Winning over sophisticated institutional investors to your investment strategy requires creating and managing your marketing effort the right way. Out-marketing competitors, turning prospects into clients quicker, and attracting more sticky assets actually necessitates an investment firm’s executive team to produce and oversee two marketing efforts, not one. And this requires having two distinct marketing plans.
There are two parts to marketing a hedge fund’s investment products to sophisticated institutional investors: sales marketing and communications marketing. Sales marketing is the process of selling to these prospects and their advisors. But what is it that the prospects are told? That’s the job of communications marketing.
In our article last month, we offered insights and tips for building or refining your money management firm’s sales marketing plan. Now, let’s turn our attention to the communications marketing plan.
If you lack a written communications marketing plan you lack a playbook, and the content, for arming your sales marketing staff with the tools they need to tell and sell the firm’s story throughout the selling cycle to raise assets from sophisticated institutional investors such as family offices, endowments and foundations, institutional plan sponsors and the investment consultant gatekeepers.
Important as this is, over the past three decades our financial communications and sales marketing consulting firm has observed that the majority of hedge fund firms it has come across, no matter their size, seem to be operating without any communications marketing plan of action. While investment management firms may take the occasional communications marketing related step every once in a while, in support of their sales marketing efforts, there often is no full plan of action. Also, many lack the full arsenal of content looked for in institutional investor due diligence.
Every hedge fund firm executive team should see that it has crafted and delivered to its salespeople compelling and consistent buyer-focused storylines and other content to use in both their verbal and written contacts with clients, prospects and those who influence them. This is not sales marketing, its communications marketing.
Building your communications marketing plan
Here are 10 recommended steps to take for building or refining your hedge fund firm’s communications marketing plan.
1. Craft your short version storyline. This is the elevator pitch for explaining your fund and its strategy. It needs to go beyond stating just the category your hedge fund falls into and its most recent performance as that would communicate that you should be thought of as a replaceable commodity, and you certainly do not want to give that impression.
2. Craft your long version storyline. Its first use will be in how you communicate your beyond-the-numbers long version storyline at your first in-person sales meeting. Keep in mind that by the time sophisticated institutional investors grant you that round one meeting they have already read through your data and decided they were willing to give you a hearing. The two biggest questions investors have that your long version storyline should answer are What are your investment beliefs? and What is your investment process?

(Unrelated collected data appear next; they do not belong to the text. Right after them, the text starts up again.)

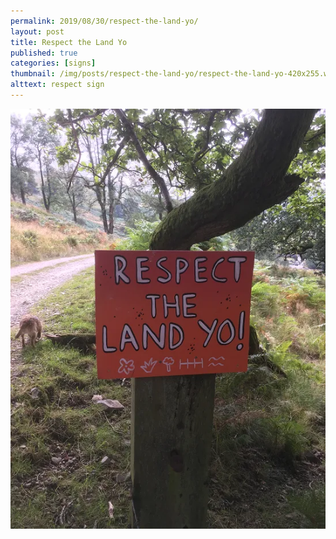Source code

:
 ```yaml
---
permalink: 2019/08/30/respect-the-land-yo/
layout: post
title: Respect the Land Yo
published: true
categories: [signs]
thumbnail: /img/posts/respect-the-land-yo/respect-the-land-yo-420x255.webp
alttext: respect sign
---
```


![respect the land](/img/posts/respect-the-land-yo/respect-the-land-yo.webp)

3. Decide which performance related data to standardize on presenting. Analyzing your performance, select which additional data is most appropriate to provide a prospect that can communicate performance attribution and performance characteristics that compares/contrasts your strategy to relevant external points of reference for the prospective investor. This is part of the content you have to market to answer the prospective investor’s question In what context should I view you?

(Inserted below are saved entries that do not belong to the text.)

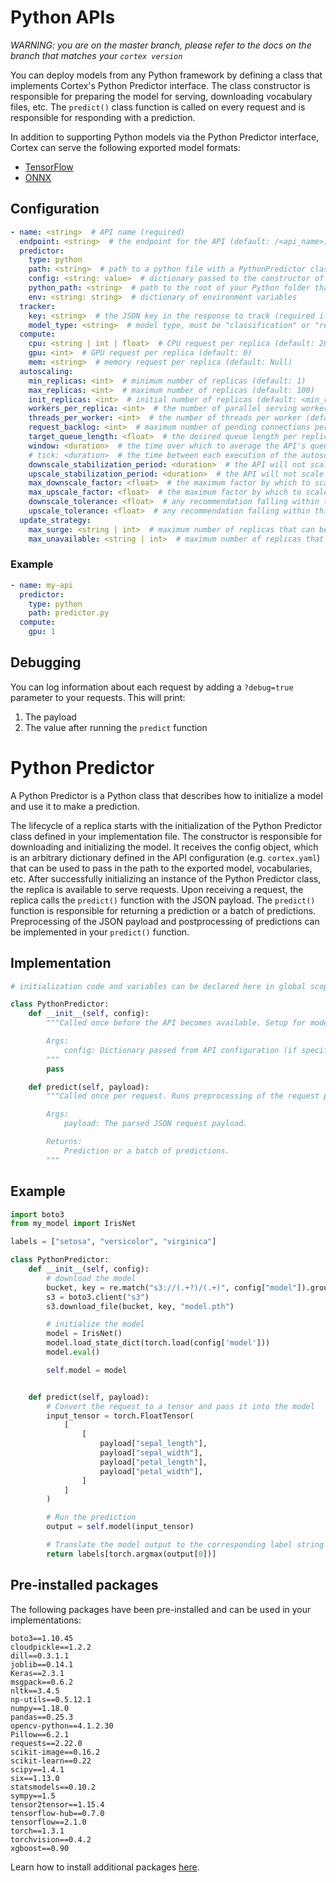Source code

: # Python APIs

_WARNING: you are on the master branch, please refer to the docs on the branch that matches your `cortex version`_

You can deploy models from any Python framework by defining a class that implements Cortex's Python Predictor interface. The class constructor is responsible for preparing the model for serving, downloading vocabulary files, etc. The `predict()` class function is called on every request and is responsible for responding with a prediction.

In addition to supporting Python models via the Python Predictor interface, Cortex can serve the following exported model formats:

- [TensorFlow](tensorflow.md)
- [ONNX](onnx.md)

## Configuration

```yaml
- name: <string>  # API name (required)
  endpoint: <string>  # the endpoint for the API (default: /<api_name>)
  predictor:
    type: python
    path: <string>  # path to a python file with a PythonPredictor class definition, relative to the Cortex root (required)
    config: <string: value>  # dictionary passed to the constructor of a Predictor (optional)
    python_path: <string>  # path to the root of your Python folder that will be appended to PYTHONPATH (default: folder containing cortex.yaml)
    env: <string: string>  # dictionary of environment variables
  tracker:
    key: <string>  # the JSON key in the response to track (required if the response payload is a JSON object)
    model_type: <string>  # model type, must be "classification" or "regression" (required)
  compute:
    cpu: <string | int | float>  # CPU request per replica (default: 200m)
    gpu: <int>  # GPU request per replica (default: 0)
    mem: <string>  # memory request per replica (default: Null)
  autoscaling:
    min_replicas: <int>  # minimum number of replicas (default: 1)
    max_replicas: <int>  # maximum number of replicas (default: 100)
    init_replicas: <int>  # initial number of replicas (default: <min_replicas>)
    workers_per_replica: <int>  # the number of parallel serving workers to run on each replica (default: 4)
    threads_per_worker: <int>  # the number of threads per worker (default: 1)
    request_backlog: <int>  # maximum number of pending connections per replica
    target_queue_length: <float>  # the desired queue length per replica (default: 0)
    window: <duration>  # the time over which to average the API's queue length (default: 60s)
    # tick: <duration>  # the time between each execution of the autoscaler  # TODO maybe don't make this configurable
    downscale_stabilization_period: <duration>  # the API will not scale below the highest recommendation made during this period (default: 5m)
    upscale_stabilization_period: <duration>  # the API will not scale above the lowest recommendation made during this period (default: 0m)
    max_downscale_factor: <float>  # the maximum factor by which to scale down the API on a single scaling event (default: 0.5)
    max_upscale_factor: <float>  # the maximum factor by which to scale up the API on a single scaling event (default: 10)
    downscale_tolerance: <float>  # any recommendation falling within this factor below the current number of replicas will not trigger a scale down event (default: 0.1)
    upscale_tolerance: <float>  # any recommendation falling within this factor above the current number of replicas will not trigger a scale up event (default: 0.1)
  update_strategy:
    max_surge: <string | int>  # maximum number of replicas that can be scheduled above the desired number of replicas during an update; can be an absolute number, e.g. 5, or a percentage of desired replicas, e.g. 10% (default: 25%)
    max_unavailable: <string | int>  # maximum number of replicas that can be unavailable during an update; can be an absolute number, e.g. 5, or a percentage of desired replicas, e.g. 10% (default: 25%)
```

### Example

```yaml
- name: my-api
  predictor:
    type: python
    path: predictor.py
  compute:
    gpu: 1
```

## Debugging

You can log information about each request by adding a `?debug=true` parameter to your requests. This will print:

1. The payload
2. The value after running the `predict` function

# Python Predictor

A Python Predictor is a Python class that describes how to initialize a model and use it to make a prediction.

The lifecycle of a replica starts with the initialization of the Python Predictor class defined in your implementation file. The constructor is responsible for downloading and initializing the model. It receives the config object, which is an arbitrary dictionary defined in the API configuration (e.g. `cortex.yaml`) that can be used to pass in the path to the exported model, vocabularies, etc. After successfully initializing an instance of the Python Predictor class, the replica is available to serve requests. Upon receiving a request, the replica calls the `predict()` function with the JSON payload. The `predict()` function is responsible for returning a prediction or a batch of predictions. Preprocessing of the JSON payload and postprocessing of predictions can be implemented in your `predict()` function.

## Implementation

```python
# initialization code and variables can be declared here in global scope

class PythonPredictor:
    def __init__(self, config):
        """Called once before the API becomes available. Setup for model serving such as downloading/initializing the model or downloading vocabulary can be done here. Required.

        Args:
            config: Dictionary passed from API configuration (if specified).
        """
        pass

    def predict(self, payload):
        """Called once per request. Runs preprocessing of the request payload, inference, and postprocessing of the inference output. Required.

        Args:
            payload: The parsed JSON request payload.

        Returns:
            Prediction or a batch of predictions.
        """
```

## Example

```python
import boto3
from my_model import IrisNet

labels = ["setosa", "versicolor", "virginica"]

class PythonPredictor:
    def __init__(self, config):
        # download the model
        bucket, key = re.match("s3://(.+?)/(.+)", config["model"]).groups()
        s3 = boto3.client("s3")
        s3.download_file(bucket, key, "model.pth")

        # initialize the model
        model = IrisNet()
        model.load_state_dict(torch.load(config['model']))
        model.eval()

        self.model = model


    def predict(self, payload):
        # Convert the request to a tensor and pass it into the model
        input_tensor = torch.FloatTensor(
            [
                [
                    payload["sepal_length"],
                    payload["sepal_width"],
                    payload["petal_length"],
                    payload["petal_width"],
                ]
            ]
        )

        # Run the prediction
        output = self.model(input_tensor)

        # Translate the model output to the corresponding label string
        return labels[torch.argmax(output[0])]
```

## Pre-installed packages

The following packages have been pre-installed and can be used in your implementations:

```text
boto3==1.10.45
cloudpickle==1.2.2
dill==0.3.1.1
joblib==0.14.1
Keras==2.3.1
msgpack==0.6.2
nltk==3.4.5
np-utils==0.5.12.1
numpy==1.18.0
pandas==0.25.3
opencv-python==4.1.2.30
Pillow==6.2.1
requests==2.22.0
scikit-image==0.16.2
scikit-learn==0.22
scipy==1.4.1
six==1.13.0
statsmodels==0.10.2
sympy==1.5
tensor2tensor==1.15.4
tensorflow-hub==0.7.0
tensorflow==2.1.0
torch==1.3.1
torchvision==0.4.2
xgboost==0.90
```

Learn how to install additional packages [here](../dependency-management/python-packages.md).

4. Teach staff. Now, that you have your long and short version storylines, and performance attribution and characteristics data, teach this information to your staff and explain that they should consider these your ‘ammunition box’ of key content to draw upon for nearly every hedge fund strategy-related communication of yours to attract and retain assets.
5. Create three core marketing collateral documents. The first two are the monthly performance ‘tear sheet’ and flipchart pitchbook. These documents are the repositories for your numbers content. The flipchart also holds the standard info on staff, fund terms and service providers, and includes some abbreviated ‘billboard copy’ that in skeletal terms touches on investment process. The long version storyline belongs in a separate brochure format document. Sophisticated institutional investors require this content and want it in print, not just delivered orally.
6. Rethink IR communications and how to incorporate the long version storyline into your hedge fund’s letters to investors and research/analysis on fund holdings.
7. Determine which particular beyond-the-numbers content to use speaking at specific industry conferences to promote the hedge fund firm’s views on investing.
8. Decide how to use Internet based communications outlets and platforms for marketing content about how your fund manager thinks. Select which topics to address when and where. Write and distribute the thought pieces.
9. Determine when there is reason to employ media relations marketing and what specific elements of fund strategy-specific content to seek to promote that way.
10. Update regularly with the hedge fund’s salesperson learn what questions prospects are asking and determine whether there is a need to create additional marketing content to support their selling effort.
Once these steps are completed your executive management team will have built out a solid plan of action, and have a better understanding for how to implement and manage content creation and distribution in support of the hedge fund firm’s sales marketing process over the selling cycle.